Apply Through Our Website: We encourage you to apply directly through our website. It’s the best way for us to receive your application and ensures you’re considered for this exciting opportunity. Don’t miss out!
How to prepare for a job interview at Data Idols
✨Know Your Tech Stack
Make sure you’re well-versed in the tools and technologies mentioned in the job description, like Python, SQL, and cloud platforms such as GCP or Azure. Brush up on your experience with MLflow or Vertex AI, as being able to discuss these confidently will show you’re ready for the hands-on nature of the role.
✨Showcase Your Projects
Prepare to talk about specific projects where you've built data pipelines or deployed ML models. Highlight your role in these projects and the impact they had. This not only demonstrates your technical skills but also shows how you can contribute to the company’s goals.
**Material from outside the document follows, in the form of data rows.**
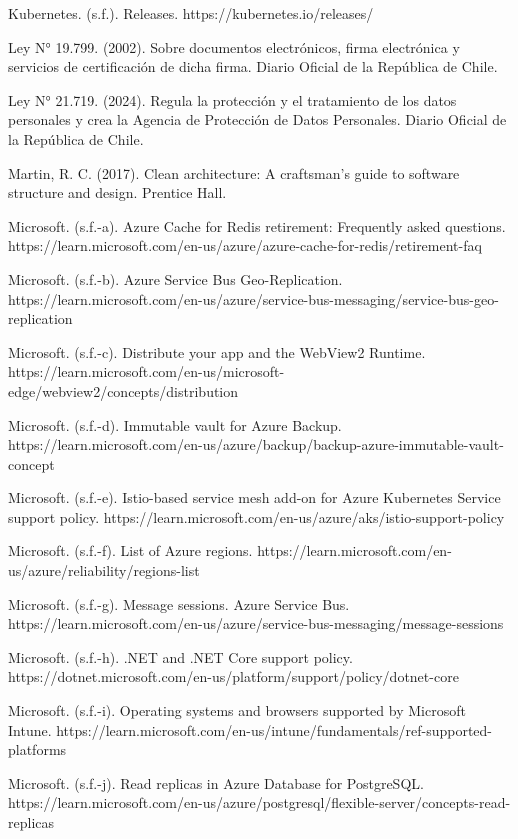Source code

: \documentclass[subdoc]{../../comun/overfore}
\begin{document}
\begin{referencias}
\item Kubernetes. (s.f.). Releases. https://kubernetes.io/releases/
\item Ley N° 19.799. (2002). Sobre documentos electrónicos, firma electrónica y servicios de certificación de dicha firma. Diario Oficial de la República de Chile.
\item Ley N° 21.719. (2024). Regula la protección y el tratamiento de los datos personales y crea la Agencia de Protección de Datos Personales. Diario Oficial de la República de Chile.
\item Martin, R. C. (2017). Clean architecture: A craftsman's guide to software structure and design. Prentice Hall.
\item Microsoft. (s.f.-a). Azure Cache for Redis retirement: Frequently asked questions. https://learn.microsoft.com/en-us/azure/azure-cache-for-redis/retirement-faq
\item Microsoft. (s.f.-b). Azure Service Bus Geo-Replication. https://learn.microsoft.com/en-us/azure/service-bus-messaging/service-bus-geo-replication
\item Microsoft. (s.f.-c). Distribute your app and the WebView2 Runtime. https://learn.microsoft.com/en-us/microsoft-edge/webview2/concepts/distribution
\item Microsoft. (s.f.-d). Immutable vault for Azure Backup. https://learn.microsoft.com/en-us/azure/backup/backup-azure-immutable-vault-concept
\item Microsoft. (s.f.-e). Istio-based service mesh add-on for Azure Kubernetes Service support policy. https://learn.microsoft.com/en-us/azure/aks/istio-support-policy
\item Microsoft. (s.f.-f). List of Azure regions. https://learn.microsoft.com/en-us/azure/reliability/regions-list
\item Microsoft. (s.f.-g). Message sessions. Azure Service Bus. https://learn.microsoft.com/en-us/azure/service-bus-messaging/message-sessions
\item Microsoft. (s.f.-h). .NET and .NET Core support policy. https://dotnet.microsoft.com/en-us/platform/support/policy/dotnet-core
\item Microsoft. (s.f.-i). Operating systems and browsers supported by Microsoft Intune. https://learn.microsoft.com/en-us/intune/fundamentals/ref-supported-platforms
\item Microsoft. (s.f.-j). Read replicas in Azure Database for PostgreSQL. https://learn.microsoft.com/en-us/azure/postgresql/flexible-server/concepts-read-replicas

\end{referencias}
\end{document}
✨Understand MLOps Best Practices
Since this role involves championing MLOps best practices, be ready to discuss CI/CD, experiment tracking, and model governance. Familiarise yourself with these concepts and think of examples from your past work where you’ve implemented them successfully.
✨Collaborate and Communicate
This position requires working closely with cross-functional teams, so be prepared to discuss how you’ve collaborated with analysts and data engineers in the past. Emphasise your communication skills and how you ensure everyone is aligned on project goals and outcomes.